Wrongly identified and poorly understood recovery dependencies

One of the most important aspects of disaster recovery planning is data backup and identification of restore points. A plan that does not match specific restore expectations can still lead to problems.

This is where the terms recovery point objective (RPO) and recovery time objective (RTO) come in. To optimize recovery plans, it is essential to define RPOs carefully. Proper determination usually takes into account the industry a company works on, mode of data storage, and compliance considerations.

It would be a mistake to restore server operations only in the beginning. This is particularly true for multi-tier applications, which operate in environments that involve different machines for data hosting, processing, management, and presentation functions. Uncoordinated backup schedules or the wrong boot order can mess with the communication between machines and the subsequent failure of the disaster recovery plan.
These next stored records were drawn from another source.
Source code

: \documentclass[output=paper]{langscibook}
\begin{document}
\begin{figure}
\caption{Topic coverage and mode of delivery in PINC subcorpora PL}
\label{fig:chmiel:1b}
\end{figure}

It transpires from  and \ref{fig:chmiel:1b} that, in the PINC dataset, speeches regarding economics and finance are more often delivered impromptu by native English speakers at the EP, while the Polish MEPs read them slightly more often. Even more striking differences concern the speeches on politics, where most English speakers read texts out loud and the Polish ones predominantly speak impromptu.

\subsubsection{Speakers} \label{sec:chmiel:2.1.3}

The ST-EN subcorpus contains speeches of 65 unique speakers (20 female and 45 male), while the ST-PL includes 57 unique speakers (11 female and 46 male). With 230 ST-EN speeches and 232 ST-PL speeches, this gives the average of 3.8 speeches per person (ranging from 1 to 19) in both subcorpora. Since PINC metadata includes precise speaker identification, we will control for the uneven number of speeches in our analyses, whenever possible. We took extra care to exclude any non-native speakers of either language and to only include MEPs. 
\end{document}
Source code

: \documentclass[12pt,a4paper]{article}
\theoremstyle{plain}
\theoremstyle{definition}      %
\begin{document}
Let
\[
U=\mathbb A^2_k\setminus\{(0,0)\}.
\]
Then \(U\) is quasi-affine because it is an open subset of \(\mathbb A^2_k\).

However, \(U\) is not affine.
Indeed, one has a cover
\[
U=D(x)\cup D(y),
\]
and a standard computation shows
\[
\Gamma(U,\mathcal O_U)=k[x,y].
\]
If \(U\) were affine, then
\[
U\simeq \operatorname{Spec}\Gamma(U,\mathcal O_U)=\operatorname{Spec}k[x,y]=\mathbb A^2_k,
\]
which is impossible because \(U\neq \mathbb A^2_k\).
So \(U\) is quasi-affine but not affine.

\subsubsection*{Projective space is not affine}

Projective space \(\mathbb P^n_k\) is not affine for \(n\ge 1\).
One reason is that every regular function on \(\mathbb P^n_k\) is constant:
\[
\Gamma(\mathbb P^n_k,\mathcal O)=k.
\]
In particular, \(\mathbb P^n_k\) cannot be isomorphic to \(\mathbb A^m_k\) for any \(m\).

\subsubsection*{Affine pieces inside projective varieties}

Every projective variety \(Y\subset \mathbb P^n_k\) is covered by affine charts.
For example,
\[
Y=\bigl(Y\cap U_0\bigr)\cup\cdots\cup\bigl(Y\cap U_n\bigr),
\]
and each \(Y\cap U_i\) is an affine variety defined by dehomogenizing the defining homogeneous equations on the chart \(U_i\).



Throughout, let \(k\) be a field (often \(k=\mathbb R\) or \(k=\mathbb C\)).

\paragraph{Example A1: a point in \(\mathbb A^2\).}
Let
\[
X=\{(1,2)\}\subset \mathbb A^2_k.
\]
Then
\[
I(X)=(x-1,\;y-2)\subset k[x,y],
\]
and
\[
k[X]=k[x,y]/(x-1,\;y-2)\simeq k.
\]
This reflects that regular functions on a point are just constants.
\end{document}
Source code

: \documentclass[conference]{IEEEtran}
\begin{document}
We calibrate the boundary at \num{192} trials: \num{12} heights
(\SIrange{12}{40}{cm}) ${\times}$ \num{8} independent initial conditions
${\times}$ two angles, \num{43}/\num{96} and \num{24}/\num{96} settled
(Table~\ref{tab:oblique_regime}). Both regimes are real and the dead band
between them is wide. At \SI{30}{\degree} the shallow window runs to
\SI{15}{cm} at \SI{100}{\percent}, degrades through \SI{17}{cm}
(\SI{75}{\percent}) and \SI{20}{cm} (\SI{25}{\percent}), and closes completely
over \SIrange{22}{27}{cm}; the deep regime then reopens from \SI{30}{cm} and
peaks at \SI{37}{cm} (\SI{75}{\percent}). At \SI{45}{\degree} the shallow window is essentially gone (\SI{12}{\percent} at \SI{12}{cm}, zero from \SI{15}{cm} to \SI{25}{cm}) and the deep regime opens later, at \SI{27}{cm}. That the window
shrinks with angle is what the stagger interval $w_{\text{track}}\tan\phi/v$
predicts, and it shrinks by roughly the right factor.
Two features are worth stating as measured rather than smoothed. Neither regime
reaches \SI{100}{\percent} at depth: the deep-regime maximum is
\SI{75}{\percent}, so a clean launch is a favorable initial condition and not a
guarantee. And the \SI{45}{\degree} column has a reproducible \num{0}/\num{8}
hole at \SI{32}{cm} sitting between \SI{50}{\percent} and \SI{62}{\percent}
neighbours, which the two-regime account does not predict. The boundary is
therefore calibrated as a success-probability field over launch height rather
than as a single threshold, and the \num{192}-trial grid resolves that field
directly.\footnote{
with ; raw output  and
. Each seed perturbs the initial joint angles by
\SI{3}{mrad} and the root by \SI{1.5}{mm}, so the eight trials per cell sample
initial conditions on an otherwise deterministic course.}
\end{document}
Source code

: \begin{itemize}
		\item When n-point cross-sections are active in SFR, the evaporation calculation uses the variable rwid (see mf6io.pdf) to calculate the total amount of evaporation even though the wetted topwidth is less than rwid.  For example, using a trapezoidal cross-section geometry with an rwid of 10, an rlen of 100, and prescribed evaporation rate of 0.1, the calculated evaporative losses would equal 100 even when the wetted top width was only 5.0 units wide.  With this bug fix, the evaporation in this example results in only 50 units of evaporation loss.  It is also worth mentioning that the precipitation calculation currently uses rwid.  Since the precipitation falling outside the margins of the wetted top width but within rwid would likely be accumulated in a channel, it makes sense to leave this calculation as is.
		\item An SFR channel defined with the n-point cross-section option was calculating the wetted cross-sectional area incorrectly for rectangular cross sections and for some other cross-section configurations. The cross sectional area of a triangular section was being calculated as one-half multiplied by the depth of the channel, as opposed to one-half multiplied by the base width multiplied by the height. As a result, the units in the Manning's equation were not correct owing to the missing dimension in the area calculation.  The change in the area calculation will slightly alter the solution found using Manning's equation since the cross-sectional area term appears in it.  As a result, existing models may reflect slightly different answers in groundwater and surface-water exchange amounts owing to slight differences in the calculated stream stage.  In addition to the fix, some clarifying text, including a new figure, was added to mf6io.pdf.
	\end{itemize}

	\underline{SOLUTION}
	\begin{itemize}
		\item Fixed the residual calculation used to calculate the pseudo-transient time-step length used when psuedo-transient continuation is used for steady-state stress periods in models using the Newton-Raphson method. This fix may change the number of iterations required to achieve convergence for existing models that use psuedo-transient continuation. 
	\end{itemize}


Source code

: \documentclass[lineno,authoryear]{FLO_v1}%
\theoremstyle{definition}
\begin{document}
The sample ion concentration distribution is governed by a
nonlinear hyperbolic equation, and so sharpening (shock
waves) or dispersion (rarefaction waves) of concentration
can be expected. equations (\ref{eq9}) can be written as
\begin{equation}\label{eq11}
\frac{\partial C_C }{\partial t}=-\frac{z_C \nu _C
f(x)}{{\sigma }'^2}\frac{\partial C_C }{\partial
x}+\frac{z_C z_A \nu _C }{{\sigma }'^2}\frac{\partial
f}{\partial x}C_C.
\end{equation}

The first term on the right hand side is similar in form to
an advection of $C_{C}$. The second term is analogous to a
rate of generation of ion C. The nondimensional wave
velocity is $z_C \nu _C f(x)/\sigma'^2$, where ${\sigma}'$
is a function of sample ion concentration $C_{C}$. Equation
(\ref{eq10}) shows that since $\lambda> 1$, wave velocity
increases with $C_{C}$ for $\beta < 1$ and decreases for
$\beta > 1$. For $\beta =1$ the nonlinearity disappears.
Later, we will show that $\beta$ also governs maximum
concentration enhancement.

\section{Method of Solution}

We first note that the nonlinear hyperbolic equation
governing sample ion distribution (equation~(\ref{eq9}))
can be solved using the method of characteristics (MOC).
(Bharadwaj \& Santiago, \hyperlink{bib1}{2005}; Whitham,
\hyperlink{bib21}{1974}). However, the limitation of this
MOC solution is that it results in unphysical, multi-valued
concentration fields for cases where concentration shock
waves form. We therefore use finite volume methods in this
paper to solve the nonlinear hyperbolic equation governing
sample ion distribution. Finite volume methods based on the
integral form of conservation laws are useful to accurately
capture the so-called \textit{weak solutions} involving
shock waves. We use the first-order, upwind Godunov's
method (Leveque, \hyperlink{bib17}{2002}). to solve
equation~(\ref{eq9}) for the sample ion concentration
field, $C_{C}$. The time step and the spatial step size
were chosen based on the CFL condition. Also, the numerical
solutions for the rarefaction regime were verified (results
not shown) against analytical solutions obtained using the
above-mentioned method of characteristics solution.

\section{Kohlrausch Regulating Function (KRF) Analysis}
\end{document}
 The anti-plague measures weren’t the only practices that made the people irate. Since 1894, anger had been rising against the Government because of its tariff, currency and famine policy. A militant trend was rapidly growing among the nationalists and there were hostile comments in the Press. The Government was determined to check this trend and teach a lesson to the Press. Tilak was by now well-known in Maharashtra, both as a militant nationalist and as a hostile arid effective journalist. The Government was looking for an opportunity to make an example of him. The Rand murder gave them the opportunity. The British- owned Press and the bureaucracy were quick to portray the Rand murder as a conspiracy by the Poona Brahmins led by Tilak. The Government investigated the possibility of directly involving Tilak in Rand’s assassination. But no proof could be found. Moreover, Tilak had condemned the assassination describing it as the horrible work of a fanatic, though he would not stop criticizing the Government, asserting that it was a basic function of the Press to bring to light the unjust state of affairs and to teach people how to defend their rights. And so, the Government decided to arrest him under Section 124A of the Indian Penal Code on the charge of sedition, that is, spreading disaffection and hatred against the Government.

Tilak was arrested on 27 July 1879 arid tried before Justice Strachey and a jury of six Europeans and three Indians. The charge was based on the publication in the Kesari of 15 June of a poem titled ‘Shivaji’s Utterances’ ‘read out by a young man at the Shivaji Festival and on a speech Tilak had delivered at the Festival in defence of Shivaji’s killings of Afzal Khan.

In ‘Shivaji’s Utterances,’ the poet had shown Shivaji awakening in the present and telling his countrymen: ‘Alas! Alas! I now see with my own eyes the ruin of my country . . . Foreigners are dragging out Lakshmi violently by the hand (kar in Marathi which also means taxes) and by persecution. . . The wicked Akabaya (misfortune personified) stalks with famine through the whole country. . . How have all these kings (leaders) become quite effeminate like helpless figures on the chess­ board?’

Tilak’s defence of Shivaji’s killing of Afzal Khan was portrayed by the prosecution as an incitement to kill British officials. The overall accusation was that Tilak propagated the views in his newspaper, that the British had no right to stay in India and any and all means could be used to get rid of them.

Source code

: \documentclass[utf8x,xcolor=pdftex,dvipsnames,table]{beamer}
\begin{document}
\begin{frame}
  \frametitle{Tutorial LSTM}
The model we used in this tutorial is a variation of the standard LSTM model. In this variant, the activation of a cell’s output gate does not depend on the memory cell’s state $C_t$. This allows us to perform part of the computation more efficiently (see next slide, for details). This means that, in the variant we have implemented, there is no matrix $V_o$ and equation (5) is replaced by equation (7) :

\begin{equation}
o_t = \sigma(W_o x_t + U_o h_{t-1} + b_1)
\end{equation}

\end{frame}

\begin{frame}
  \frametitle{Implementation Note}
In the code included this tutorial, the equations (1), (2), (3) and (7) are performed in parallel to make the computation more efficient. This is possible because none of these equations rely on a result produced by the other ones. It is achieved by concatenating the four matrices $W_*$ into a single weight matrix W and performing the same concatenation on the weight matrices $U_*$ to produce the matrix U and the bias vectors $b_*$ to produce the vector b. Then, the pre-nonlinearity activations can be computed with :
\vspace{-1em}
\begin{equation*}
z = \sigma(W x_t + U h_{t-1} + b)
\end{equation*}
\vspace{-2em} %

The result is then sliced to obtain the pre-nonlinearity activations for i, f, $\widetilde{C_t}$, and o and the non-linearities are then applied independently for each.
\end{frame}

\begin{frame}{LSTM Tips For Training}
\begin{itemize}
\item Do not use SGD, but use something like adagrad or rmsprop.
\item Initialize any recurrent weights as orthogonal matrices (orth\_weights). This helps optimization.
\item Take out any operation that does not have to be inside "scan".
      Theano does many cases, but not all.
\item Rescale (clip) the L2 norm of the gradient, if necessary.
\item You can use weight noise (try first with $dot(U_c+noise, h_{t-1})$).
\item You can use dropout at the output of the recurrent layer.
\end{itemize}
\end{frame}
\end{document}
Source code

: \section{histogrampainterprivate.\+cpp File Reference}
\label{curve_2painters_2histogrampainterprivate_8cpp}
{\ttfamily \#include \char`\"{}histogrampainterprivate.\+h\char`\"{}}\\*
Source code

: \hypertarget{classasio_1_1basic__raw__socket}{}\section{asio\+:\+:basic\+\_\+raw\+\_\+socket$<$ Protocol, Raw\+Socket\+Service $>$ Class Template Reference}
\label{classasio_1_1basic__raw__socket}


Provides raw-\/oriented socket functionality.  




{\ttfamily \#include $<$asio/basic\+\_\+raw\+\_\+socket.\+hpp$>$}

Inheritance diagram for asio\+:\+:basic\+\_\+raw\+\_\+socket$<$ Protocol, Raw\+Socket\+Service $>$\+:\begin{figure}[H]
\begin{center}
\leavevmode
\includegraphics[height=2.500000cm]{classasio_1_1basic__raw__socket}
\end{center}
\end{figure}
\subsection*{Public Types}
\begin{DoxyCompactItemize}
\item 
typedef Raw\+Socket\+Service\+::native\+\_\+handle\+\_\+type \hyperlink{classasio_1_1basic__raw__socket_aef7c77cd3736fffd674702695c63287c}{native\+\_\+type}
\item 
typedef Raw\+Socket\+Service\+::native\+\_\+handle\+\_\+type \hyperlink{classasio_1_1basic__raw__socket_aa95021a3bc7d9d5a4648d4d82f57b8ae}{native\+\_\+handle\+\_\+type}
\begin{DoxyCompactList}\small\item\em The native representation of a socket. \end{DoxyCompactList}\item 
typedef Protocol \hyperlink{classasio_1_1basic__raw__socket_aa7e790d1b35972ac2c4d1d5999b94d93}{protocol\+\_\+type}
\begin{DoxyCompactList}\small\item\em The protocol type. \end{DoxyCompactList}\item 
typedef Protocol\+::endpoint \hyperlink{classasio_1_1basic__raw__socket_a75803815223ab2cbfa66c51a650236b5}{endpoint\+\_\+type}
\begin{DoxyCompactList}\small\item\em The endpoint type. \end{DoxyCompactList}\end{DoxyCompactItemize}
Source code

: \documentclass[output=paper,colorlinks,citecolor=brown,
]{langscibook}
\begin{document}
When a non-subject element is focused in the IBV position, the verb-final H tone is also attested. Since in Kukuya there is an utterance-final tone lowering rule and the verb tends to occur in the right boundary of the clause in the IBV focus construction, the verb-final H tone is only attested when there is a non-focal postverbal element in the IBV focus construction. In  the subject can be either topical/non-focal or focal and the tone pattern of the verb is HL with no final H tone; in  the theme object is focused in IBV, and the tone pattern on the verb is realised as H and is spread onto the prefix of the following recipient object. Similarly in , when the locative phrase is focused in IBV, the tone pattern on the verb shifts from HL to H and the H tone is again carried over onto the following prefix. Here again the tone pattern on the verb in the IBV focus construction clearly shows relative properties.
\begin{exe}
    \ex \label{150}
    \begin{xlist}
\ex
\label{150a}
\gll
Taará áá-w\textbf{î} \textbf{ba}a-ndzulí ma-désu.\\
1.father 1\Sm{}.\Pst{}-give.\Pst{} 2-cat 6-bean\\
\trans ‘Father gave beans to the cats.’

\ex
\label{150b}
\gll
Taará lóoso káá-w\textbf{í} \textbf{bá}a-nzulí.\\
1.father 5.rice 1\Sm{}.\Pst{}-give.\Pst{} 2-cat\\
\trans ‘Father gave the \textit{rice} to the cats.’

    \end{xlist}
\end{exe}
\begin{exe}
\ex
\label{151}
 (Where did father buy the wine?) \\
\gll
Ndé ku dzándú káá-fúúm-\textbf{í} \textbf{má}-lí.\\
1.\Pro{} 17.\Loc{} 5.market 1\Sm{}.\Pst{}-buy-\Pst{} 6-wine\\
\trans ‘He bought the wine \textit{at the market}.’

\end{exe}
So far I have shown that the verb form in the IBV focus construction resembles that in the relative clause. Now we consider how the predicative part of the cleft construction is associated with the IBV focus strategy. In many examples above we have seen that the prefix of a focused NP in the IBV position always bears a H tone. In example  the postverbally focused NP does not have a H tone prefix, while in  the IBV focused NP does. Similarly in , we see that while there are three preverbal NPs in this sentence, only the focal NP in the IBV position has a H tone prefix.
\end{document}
Additionally, disaster recovery plans may be riddled with configuration issues. For example, not properly allocating space for snapshots when setting up virtual server environments as backup targets can result in a failure.

To avoid problems attributable to recovery dependencies, it is vital to discuss the recovery plan with everyone involved and to thoroughly scrutinize the steps and requirements. It is also advisable to document critical dependencies such as app requirements and boot sequences to come up with clear references for discussion and troubleshooting.

Lack of disaster recovery plan testing

A State of Recovery report by disaster recovery solutions provider Zetta reveals that 40 percent of companies do not have documented disaster recovery plans and 40 percent of those that do only conduct tests once every year. "This study reveals that even as organizations improve their disaster readiness, they still fall behind in planning and testing their strategy," it reports.

Disaster recovery plans cannot be purely theoretical or dependent on protocols copied from other organizations or presented by a third-party provider. Many aspects of a plan can turn out to be different from what users preconceive.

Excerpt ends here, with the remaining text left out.